Informes de Estudios Técnicos, basados en encuestas a 500 conductores con edades de 16 años o más con licencia activa, en 2017, revelaron que la mayoría de los entrevistados pasa un promedio de dos horas al volante en días de semana y usa su vehículo de motor para ir al trabajo o de compras. El 44% dijo usar su teléfono celular mientras conducía. Casi el 20% respondió que alguna vez envió o recibió un mensaje de texto mientras guiaba. El 15.5% dijo que siempre o casi siempre recibió o envió uno. La condición de las carreteras fue la preocupación prioritaria de la mayoría de los encuestados, seguido por los conductores distraídos, la velocidad o los conductores ebrios. Solo un 13% reconoció que siempre excede el límite de velocidad.

No se puede depender solo de medidas punitivas o de que la Policía multe en cada esquina, para mejorar. Se requiere también una buena dosis de respeto y civismo.

Desde el gobierno urge, además, la acción proactiva. Durante décadas, el desarrollo urbano en la isla ha girado en torno a los carros. Las aceras se ocupan como espacios para estacionar y las ciclovías escasean. El desparramamiento urbano dificulta que la gente se mueva a pie o en bicicleta, o use el transporte masivo para quehaceres cotidianos.
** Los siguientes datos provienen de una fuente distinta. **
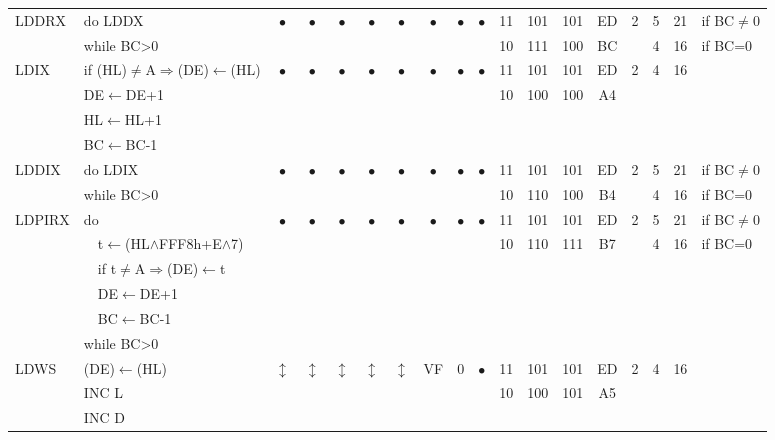 \documentclass[oneside,a4paper]{book}
\newcommand{\instrt}{\rule{0pt}{2.7ex}}
\newcommand{\instrb}{\rule[-1.7ex]{0pt}{0pt}}
\begin{document}
{\begin{tabular}{llcccccccccccccccl}
		LDDRX\instrt & 
			do LDDX & 
			$\bullet$ & 
				$\bullet$ & 
				$\bullet$ & 
				$\bullet$ & 
				$\bullet$ & 
				$\bullet$ & 
				$\bullet$ & 
				$\bullet$ & 
			11 & 101 & 101 & 
			ED & 2 & 
			5 & 21 & if BC$\neq$0 \\
			& while BC>0 & \multicolumn{8}{c}{} & 10 & 111 & 100 & BC & & 4 & 16 & if BC=0 \instrb \\
	
		LDIX\instrt & 
			if (HL)$\neq$A$\Rightarrow$(DE)$\leftarrow$(HL) & 
			$\bullet$ & 
				$\bullet$ & 
				$\bullet$ & 
				$\bullet$ & 
				$\bullet$ & 
				$\bullet$ & 
				$\bullet$ & 
				$\bullet$ & 
			11 & 101 & 101 & 
			ED & 2 &
			4 & 16 & \\
			& DE$\leftarrow$DE+1 & \multicolumn{8}{c}{} & 10 & 100 & 100 & A4 & \\
			& HL$\leftarrow$HL+1 & \\
			& BC$\leftarrow$BC-1 & \instrb \\
	
		LDDIX\instrt & 
			do LDIX & 
			$\bullet$ & 
				$\bullet$ & 
				$\bullet$ & 
				$\bullet$ & 
				$\bullet$ & 
				$\bullet$ & 
				$\bullet$ & 
				$\bullet$ & 
			11 & 101 & 101 & 
			ED & 2 & 
			5 & 21 & if BC$\neq$0 \\
			& while BC>0 & \multicolumn{8}{c}{} & 10 & 110 & 100 & B4 & & 4 & 16 & if BC=0 \instrb \\
	
		LDPIRX\instrt & 
			do & 
			$\bullet$ & 
				$\bullet$ & 
				$\bullet$ & 
				$\bullet$ & 
				$\bullet$ & 
				$\bullet$ & 
				$\bullet$ & 
				$\bullet$ & 
			11 & 101 & 101 & 
			ED & 2 &
			5 & 21 & if BC$\neq$0 \\
			& ~~t$\leftarrow$(HL$\wedge$FFF8h+E$\wedge$7) & \multicolumn{8}{c}{} & 10 & 110 & 111 & B7 & & 4 & 16 & if BC=0 \\
			& ~~if t$\neq$A$\Rightarrow$(DE)$\leftarrow$t & \\
			& ~~DE$\leftarrow$DE+1 & \\
			& ~~BC$\leftarrow$BC-1 & \\
			& while BC>0 & \instrb \\
	
		LDWS\instrt & 
			(DE)$\leftarrow$(HL) & 
			$\updownarrow$ & 
				$\updownarrow$ & 
				$\updownarrow$ & 
				$\updownarrow$ & 
				$\updownarrow$ & 
				VF & 
				0 & 
				$\bullet$ & 
			11 & 101 & 101 & 
			ED & 2 &
			4 & 16 & \\
			& INC L & \multicolumn{8}{c}{} & 10 & 100 & 101 & A5 & \\
			& INC D & \instrb \\


\end{tabular}}
\end{document}
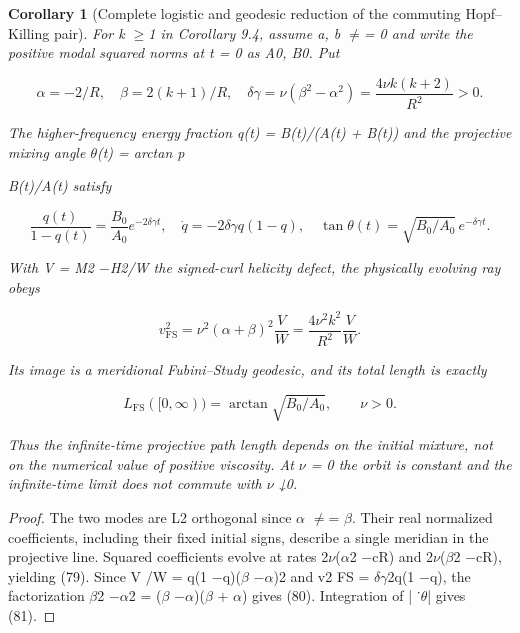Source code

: \documentclass[10pt,letterpaper]{article}
\newtheorem{corollary}[theorem]{Corollary}
\theoremstyle{remark}
\begin{document}
\begin{corollary}[Complete logistic and geodesic reduction of the commuting Hopf–Killing pair]

For k \(\ge \)1 in Corollary 9.4, assume a, b \(\ne \)= 0 and write the positive modal squared norms at t = 0 as A0, B0. Put


\begin{equation}
\tag{78}\label{eq:78}
\alpha=-2/R,\quad\beta=2(k+1)/R,\quad\delta\gamma=\nu(\beta^2-\alpha^2)=\frac{4\nu k(k+2)}{R^2}>0.
\end{equation}

The higher-frequency energy fraction q(t) = B(t)/(A(t) + B(t)) and the projective mixing angle \(\theta \)(t) = arctan p


B(t)/A(t) satisfy



\begin{equation}
\tag{79}\label{eq:79}
\frac{q(t)}{1-q(t)}=\frac{B_0}{A_0}e^{-2\delta\gamma t},\quad\dot q=-2\delta\gamma q(1-q),\quad\tan\theta(t)=\sqrt{B_0/A_0}\,e^{-\delta\gamma t}.
\end{equation}

With V = M2 \(- \)H2/W the signed-curl helicity defect, the physically evolving ray obeys



\begin{equation}
\tag{80}\label{eq:80}
v_{\mathrm{FS}}^2=\nu^2(\alpha+\beta)^2\frac{V}W=\frac{4\nu^2k^2}{R^2}\frac VW.
\end{equation}

Its image is a meridional Fubini–Study geodesic, and its total length is exactly



\begin{equation}
\tag{81}\label{eq:81}
L_{\mathrm{FS}}([0,\infty))=\arctan\sqrt{B_0/A_0},\qquad\nu>0.
\end{equation}

Thus the infinite-time projective path length depends on the initial mixture, not on the numerical value of positive viscosity. At \(\nu \) = 0 the orbit is constant and the infinite-time limit does not commute with \(\nu \) ↓0.


\end{corollary}

\begin{proof}
The two modes are L2 orthogonal since \(\alpha \) \(\ne \)= \(\beta \). Their real normalized coefficients, including their fixed initial signs, describe a single meridian in the projective line. Squared coefficients evolve at rates 2\(\nu \)(\(\alpha \)2 \(- \)cR) and 2\(\nu \)(\(\beta \)2 \(- \)cR), yielding (79). Since V /W = q(1 \(- \)q)(\(\beta \) \(- \alpha \))2 and v2 FS = \(\delta \gamma \)2q(1 \(- \)q), the factorization \(\beta \)2 \(- \alpha \)2 = (\(\beta \) \(- \alpha \))(\(\beta \) + \(\alpha \)) gives (80). Integration of | ˙\(\theta \)| gives (81).

\end{proof}
\end{document}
La reconstrucción es oportunidad para que Puerto Rico reformule sus prioridades urbanistas para desarrollar ciudades nuevas centradas en las personas y su bienestar. Las vías deben representar la diversidad de intereses y necesidades de la población. Deben proveer espacios y alternativas de transportación eficiente, que estimulen la actividad física de una población con altos niveles de obesidad y deficiencias cardiovasculares.

Ese desarrollo urbano debe propiciar la integración, en vez del desplazamiento de las personas. Conceptos urbanistas modernos, como las calles completas o ciudades saludables, han probado su efectividad en numerosas urbes del mundo. Se trata de crear espacios amplios, seguros y atractivos donde los ciclistas transcurran en armonía con caminantes, tanto como con usuarios de vehículos privados y públicos. Esos espacios propician el encuentro. También benefician el desarrollo sostenible porque devuelven vida al comercio local, atraen a turistas, mientras reducen las emisiones que contaminan y agudizan las enfermedades respiratorias.

Los peatones y ciclistas tienen derecho a moverse libremente sin temer por sus vidas en ciudades que, por su planificación y el alto sentido de responsabilidad de sus conductores, hagan posible la mejor convivencia social.